Bornman P C, Harries-Jones E P, Tobias R, Van Stiegmann G, Terblanche J
Lancet. 1986 Jan 11;1(8472):69-71. doi: 10.1016/s0140-6736(86)90719-1.
53 patients with obstructive jaundice due to incurable carcinoma of the head of the pancreas were randomly allocated to percutaneous transhepatic placement of a permanent biliary endoprosthesis (PTE) or bypass surgery. After exclusions 25 patients in each group were treated. Technical success was achieved in 21 patients (84%) in the PTE group and 19 (76%) in the surgery group. The incidence of postprocedural complications (PTE 7, surgery 8) and 30-day mortality (PTE 2, surgery 5) were similar. Recurrent jaundice occurred more often in the PTE (8/21) than the surgery group (3/19). Duodenal obstruction developed in 3 patients in the PTE group. Although the initial median postprocedural hospital stay was significantly shorter in the PTE than the surgery group, the difference was no longer significant when readmissions for blocked endoprosthesis and gastric outlet obstruction were taken into account. There was no difference in the median survival time in the two groups (PTE 19 weeks, surgery 15 weeks).

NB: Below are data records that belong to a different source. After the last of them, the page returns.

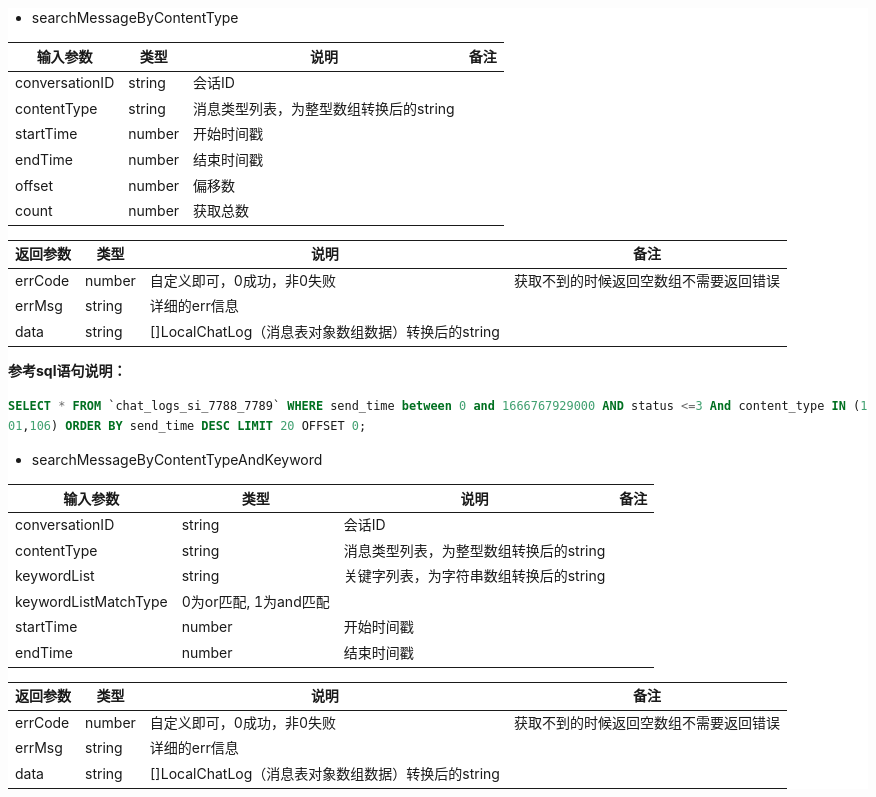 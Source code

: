 


- searchMessageByContentType

| 输入参数     | 类型                                                         | 说明 |备注|
| --------- | ------------------------------------------------------------ | ----- |-----------------------|
| conversationID | string | 会话ID |      |
| contentType                                     | string | 消息类型列表，为整型数组转换后的string|
| startTime | number | 开始时间戳 |
| endTime | number | 结束时间戳 |
| offset | number | 偏移数 | 
| count | number | 获取总数 |

| 返回参数     | 类型                                                         | 说明 |备注|
| --------- | ------------------------------------------------------------ | ----- |-----------------------|
| errCode      | number                                         | 自定义即可，0成功，非0失败 |获取不到的时候返回空数组不需要返回错误|
| errMsg     | string                                          | 详细的err信息 ||
| data      | string                                          | []LocalChatLog（消息表对象数组数据）转换后的string ||

**参考sql语句说明：**

```sql
SELECT * FROM `chat_logs_si_7788_7789` WHERE send_time between 0 and 1666767929000 AND status <=3 And content_type IN (101,106) ORDER BY send_time DESC LIMIT 20 OFFSET 0;
```




- searchMessageByContentTypeAndKeyword

| 输入参数     | 类型                                                         | 说明 |备注|
| --------- | ------------------------------------------------------------ | ----- |-----------------------|
| conversationID | string | 会话ID |      |
| contentType                                        | string | 消息类型列表，为整型数组转换后的string|
| keywordList | string | 关键字列表，为字符串数组转换后的string |
| keywordListMatchType | 0为or匹配, 1为and匹配 |  |
| startTime | number | 开始时间戳 |
| endTime | number | 结束时间戳 |


| 返回参数     | 类型                                                         | 说明 |备注|
| --------- | ------------------------------------------------------------ | ----- |-----------------------|
| errCode      | number                                         | 自定义即可，0成功，非0失败 |获取不到的时候返回空数组不需要返回错误|
| errMsg     | string                                          | 详细的err信息 ||
| data      | string                                          | []LocalChatLog（消息表对象数组数据）转换后的string ||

53例因无法治愈的胰头癌导致梗阻性黄疸的患者被随机分配接受经皮经肝胆道永久性内支架置入术(PTE)或旁路手术。排除后,每组25例患者接受治疗。PTE组21例患者(84%)技术成功,手术组19例患者(76%)技术成功。术后并发症发生率(PTE组7例,手术组8例)和30天死亡率(PTE组2例,手术组5例)相似。PTE组(8/21)复发性黄疸的发生率高于手术组(3/19)。PTE组有3例患者出现十二指肠梗阻。虽然PTE组术后最初的中位住院时间明显短于手术组,但将因内支架堵塞和胃出口梗阻再次入院的情况考虑在内后,差异不再显著。两组的中位生存时间无差异(PTE组19周,手术组15周)。